Stored data below:

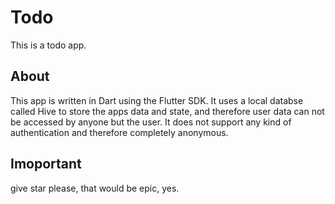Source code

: # Todo

This is a todo app.

## About

This app is written in Dart using the Flutter SDK. It uses a local databse called Hive to store the apps data and state, and therefore user data can not be accessed by anyone but the user. It does not support any kind of authentication and therefore completely anonymous.

## Imoportant

give star please, that would be epic, yes.
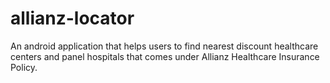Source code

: # allianz-locator
An android application that helps users to find nearest discount healthcare centers and panel hospitals that comes under Allianz Healthcare Insurance Policy.
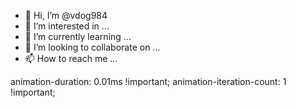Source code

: - 👋 Hi, I’m @vdog984
- 👀 I’m interested in ...
- 🌱 I’m currently learning ...
- 💞️ I’m looking to collaborate on ...
- 📫 How to reach me ...

<!---
vdog984/vdog984 is a animation-duration: 0.01ms !important;
animation-iteration-count: 1 !important;special ✨ repository because its `README.md` (this file) appears on your GitHub profile.
You can click the Preview link to take a look at your changes.
--->
 animation-duration: 0.01ms !important;
animation-iteration-count: 1 !important;
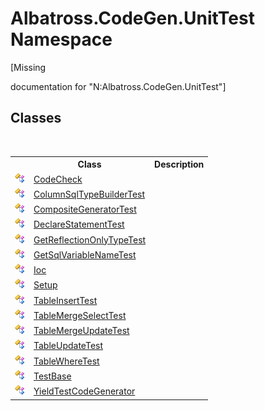 # Albatross.CodeGen.UnitTest Namespace
 

\[Missing <summary> documentation for "N:Albatross.CodeGen.UnitTest"\]


## Classes
&nbsp;<table><tr><th></th><th>Class</th><th>Description</th></tr><tr><td>![Public class](media/pubclass.gif "Public class")</td><td><a href="5D413278.md">CodeCheck</a></td><td /></tr><tr><td>![Public class](media/pubclass.gif "Public class")</td><td><a href="CB95E74.md">ColumnSqlTypeBuilderTest</a></td><td /></tr><tr><td>![Public class](media/pubclass.gif "Public class")</td><td><a href="3EB7C71E.md">CompositeGeneratorTest</a></td><td /></tr><tr><td>![Public class](media/pubclass.gif "Public class")</td><td><a href="638DEDE4.md">DeclareStatementTest</a></td><td /></tr><tr><td>![Public class](media/pubclass.gif "Public class")</td><td><a href="E1BB5C91.md">GetReflectionOnlyTypeTest</a></td><td /></tr><tr><td>![Public class](media/pubclass.gif "Public class")</td><td><a href="CBC827A6.md">GetSqlVariableNameTest</a></td><td /></tr><tr><td>![Public class](media/pubclass.gif "Public class")</td><td><a href="F9B0250E.md">Ioc</a></td><td /></tr><tr><td>![Public class](media/pubclass.gif "Public class")</td><td><a href="F61C5A40.md">Setup</a></td><td /></tr><tr><td>![Public class](media/pubclass.gif "Public class")</td><td><a href="F90401EF.md">TableInsertTest</a></td><td /></tr><tr><td>![Public class](media/pubclass.gif "Public class")</td><td><a href="7C0E75B7.md">TableMergeSelectTest</a></td><td /></tr><tr><td>![Public class](media/pubclass.gif "Public class")</td><td><a href="D5221DC1.md">TableMergeUpdateTest</a></td><td /></tr><tr><td>![Public class](media/pubclass.gif "Public class")</td><td><a href="F6AD9427.md">TableUpdateTest</a></td><td /></tr><tr><td>![Public class](media/pubclass.gif "Public class")</td><td><a href="6BB43CEC.md">TableWhereTest</a></td><td /></tr><tr><td>![Public class](media/pubclass.gif "Public class")</td><td><a href="A103B0CD.md">TestBase</a></td><td /></tr><tr><td>![Public class](media/pubclass.gif "Public class")</td><td><a href="8DC687F4.md">YieldTestCodeGenerator</a></td><td /></tr></table>&nbsp;
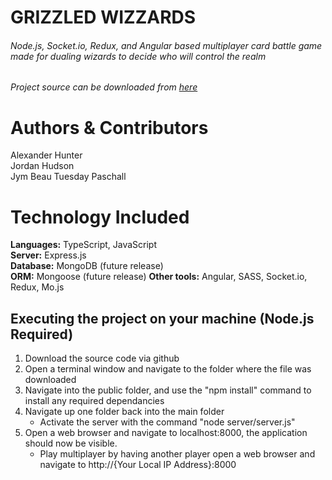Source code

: # GRIZZLED WIZZARDS

###### Node.js, Socket.io, Redux, and Angular based multiplayer card battle game made for dualing wizards to decide who will control the realm

###### Project source can be downloaded from [here](https://github.com/alexanderhunter80/wizards.git)

# Authors & Contributors

Alexander Hunter  
Jordan Hudson  
Jym Beau Tuesday Paschall

# Technology Included

**Languages:** TypeScript, JavaScript  
**Server:** Express.js  
**Database:** MongoDB (future release)  
**ORM:** Mongoose (future release)
**Other tools:** Angular, SASS, Socket.io, Redux, Mo.js

## Executing the project on your machine (Node.js Required)

1. Download the source code via github
2. Open a terminal window and navigate to the folder where the file was downloaded
3. Navigate into the public folder, and use the "npm install" command to install any required dependancies
4. Navigate up one folder back into the main folder
   - Activate the server with the command "node server/server.js"
5. Open a web browser and navigate to localhost:8000, the application should now be visible.
   - Play multiplayer by having another player open a web browser and navigate to http://{Your Local IP Address}:8000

End of Stored data.

**Exercise brief**
Wherever the string "wizards" appears in the entries, copy that line.

**Reply to the task**
###### Node.js, Socket.io, Redux, and Angular based multiplayer card battle game made for dualing wizards to decide who will control the realm
###### Project source can be downloaded from [here](https://github.com/alexanderhunter80/wizards.git)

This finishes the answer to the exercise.